Monday, May 31, 2010

Another look at the inflation-deflation debate

Last Friday, CNBC featured two guests who debated the inflation vs. deflation story. I think that the CNBC participants were missing the point. There is both inflation and deflation in the system, if you know where to look.

Certainly when you look today, you will see a strong case for deflation: a weak consumer, in both the US and Europe, rising unemployment, excess capacity and debt problems everywhere (an example of one of many arguing the deflation case can be found here).

Does that mean that inflation is dead? Not quite. Shadowstats’ CPI figures show that their alternate CPI is north of 9%:

Chart of U.S. Consumer Inflation (CPI)

What kind of inflation?
The question shouldn’t be one of inflation or deflation, but what kind of inflation given the deflationary landscape. Scott Grannis at Calafia Beach Pundit showed that there is inflation in services but deflation in durable goods:


To that analysis, I would add “inflation in raw materials”. As I wrote before:

A portfolio that relies on commodity and commodity-linked equities would be an effective inflation hedge under such a scenario. However, portfolios that rely on fixed income based solutions, such as inflation-indexed bonds like TIPS or even yield steepener trades, may be less effective as these kinds of inflationary signals may not show up as well in those markets.

Timing the inflation/deflation trade
I think that another reason that many market participants are confused about the inflation vs. deflation debate is the degree of macro-economic volatility that we are observing. While it is true there is a great degree of volatility in the economic outlook, investors can profit from that volatility with a timing system such as the inflation-deflation timer model, which is currently showing a neutral reading right now.

3 comments:

walt said...

Understanding this duality is the most important problem our governments face. Even the prominent macro academics fail to frame it in the way you have.

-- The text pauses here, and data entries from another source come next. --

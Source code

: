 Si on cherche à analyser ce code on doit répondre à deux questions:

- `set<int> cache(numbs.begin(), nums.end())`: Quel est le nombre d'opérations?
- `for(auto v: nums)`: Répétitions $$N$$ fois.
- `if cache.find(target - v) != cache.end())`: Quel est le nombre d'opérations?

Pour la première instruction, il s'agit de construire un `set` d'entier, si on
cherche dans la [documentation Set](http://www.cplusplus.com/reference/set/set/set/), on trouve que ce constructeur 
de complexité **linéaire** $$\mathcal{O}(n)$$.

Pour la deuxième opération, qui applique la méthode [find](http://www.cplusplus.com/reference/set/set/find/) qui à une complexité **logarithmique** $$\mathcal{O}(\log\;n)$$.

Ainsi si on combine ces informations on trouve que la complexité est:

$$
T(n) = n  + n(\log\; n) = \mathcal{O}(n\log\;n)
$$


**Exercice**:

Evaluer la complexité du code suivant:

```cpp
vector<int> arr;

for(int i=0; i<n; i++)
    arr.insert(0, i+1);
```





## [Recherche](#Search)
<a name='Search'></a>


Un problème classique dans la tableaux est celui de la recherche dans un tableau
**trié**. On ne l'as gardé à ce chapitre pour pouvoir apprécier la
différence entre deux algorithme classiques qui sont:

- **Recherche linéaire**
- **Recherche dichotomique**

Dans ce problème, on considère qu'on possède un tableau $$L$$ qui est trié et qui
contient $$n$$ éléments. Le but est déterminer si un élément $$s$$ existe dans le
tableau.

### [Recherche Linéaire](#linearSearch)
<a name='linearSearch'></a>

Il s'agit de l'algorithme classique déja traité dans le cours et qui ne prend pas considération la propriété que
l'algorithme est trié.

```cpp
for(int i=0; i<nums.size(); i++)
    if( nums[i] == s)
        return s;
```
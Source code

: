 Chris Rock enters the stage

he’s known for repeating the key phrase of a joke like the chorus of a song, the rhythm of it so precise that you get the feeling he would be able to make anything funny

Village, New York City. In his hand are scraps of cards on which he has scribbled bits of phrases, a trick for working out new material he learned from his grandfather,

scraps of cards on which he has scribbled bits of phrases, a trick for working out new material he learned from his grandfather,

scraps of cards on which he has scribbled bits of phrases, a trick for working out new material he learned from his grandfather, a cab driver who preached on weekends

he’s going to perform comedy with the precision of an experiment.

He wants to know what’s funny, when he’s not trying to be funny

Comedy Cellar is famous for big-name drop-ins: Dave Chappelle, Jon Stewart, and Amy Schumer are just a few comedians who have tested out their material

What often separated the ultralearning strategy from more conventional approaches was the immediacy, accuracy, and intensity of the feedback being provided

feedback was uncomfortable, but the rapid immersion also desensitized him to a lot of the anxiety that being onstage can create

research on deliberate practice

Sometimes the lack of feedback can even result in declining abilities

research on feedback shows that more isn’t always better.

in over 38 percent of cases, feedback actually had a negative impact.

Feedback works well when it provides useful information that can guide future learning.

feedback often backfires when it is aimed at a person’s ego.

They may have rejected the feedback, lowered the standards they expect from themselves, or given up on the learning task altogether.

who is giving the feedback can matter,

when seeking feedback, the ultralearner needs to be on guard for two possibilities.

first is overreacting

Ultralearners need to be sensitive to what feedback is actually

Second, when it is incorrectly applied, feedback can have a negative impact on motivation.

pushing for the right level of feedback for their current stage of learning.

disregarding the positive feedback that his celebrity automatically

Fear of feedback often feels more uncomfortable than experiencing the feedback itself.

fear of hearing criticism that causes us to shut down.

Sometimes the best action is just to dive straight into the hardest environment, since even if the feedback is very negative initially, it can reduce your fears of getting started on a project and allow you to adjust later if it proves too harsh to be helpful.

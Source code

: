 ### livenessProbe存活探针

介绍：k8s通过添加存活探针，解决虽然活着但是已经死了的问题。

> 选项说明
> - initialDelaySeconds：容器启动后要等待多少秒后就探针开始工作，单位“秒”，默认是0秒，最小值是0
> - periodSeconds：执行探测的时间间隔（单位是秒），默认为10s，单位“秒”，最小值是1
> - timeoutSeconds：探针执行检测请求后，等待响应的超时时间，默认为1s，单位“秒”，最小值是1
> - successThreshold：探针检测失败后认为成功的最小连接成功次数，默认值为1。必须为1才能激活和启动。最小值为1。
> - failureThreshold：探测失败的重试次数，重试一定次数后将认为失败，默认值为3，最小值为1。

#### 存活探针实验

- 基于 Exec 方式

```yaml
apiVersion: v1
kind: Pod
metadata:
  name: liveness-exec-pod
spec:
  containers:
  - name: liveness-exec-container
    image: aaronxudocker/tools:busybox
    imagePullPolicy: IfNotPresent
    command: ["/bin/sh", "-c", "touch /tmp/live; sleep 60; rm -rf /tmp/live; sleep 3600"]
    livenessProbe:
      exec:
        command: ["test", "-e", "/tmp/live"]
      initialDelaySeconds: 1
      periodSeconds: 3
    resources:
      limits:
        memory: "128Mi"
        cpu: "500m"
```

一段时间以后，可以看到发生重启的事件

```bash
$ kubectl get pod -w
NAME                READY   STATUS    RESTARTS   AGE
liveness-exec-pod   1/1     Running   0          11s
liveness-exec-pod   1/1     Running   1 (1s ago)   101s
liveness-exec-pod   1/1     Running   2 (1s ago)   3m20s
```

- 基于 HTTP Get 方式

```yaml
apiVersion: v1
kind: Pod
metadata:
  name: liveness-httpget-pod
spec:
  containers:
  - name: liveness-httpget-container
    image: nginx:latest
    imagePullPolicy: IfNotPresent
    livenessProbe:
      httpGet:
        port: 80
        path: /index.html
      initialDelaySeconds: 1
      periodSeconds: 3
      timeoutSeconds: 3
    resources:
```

Please take a look here and track back the links. It's even worthwhile to look through the comments.

http://delong.typepad.com/sdj/2010/05/delong-smackdown-watch-mark-thoma-on-why-the-macroeconomic-playbook-wasnt-consulted.html#comments

WimpyInvestor said...

Interesting that the Inflation-Deflation Model is back to Neutral (Stocks over Commodities). Perhaps slower growth in China & Europe is causing the move away from "Inflation." Lower Global GDP growth, stable US $, lower gas prices, and lower US mortgage rates all support domestically focused US equities. Just wondering if the Inflation-Timer can be further enhanced as a Sector Rotation Model (e.g., XLE and XLB could under-perform XLF, XLV when reading is "Neutral").

Humble Student of the Markets said...

WimpyInvestor -

The reasoning behind a 100% stock allocation when the Inflation Deflation Timer model shows a neutral reading is that the environment is relatively "benign" as the readings do not show runaway inflation nor deflation. However, given the macro risks I would be more defensive in an actual portfolio.

The inflation-neutral-deflation readings of the model could also be mapped to a risk (inflation) tp safety (deflation) scale. While I haven't done any work on it, it could conceivable be turned into a sector or industry allocation model.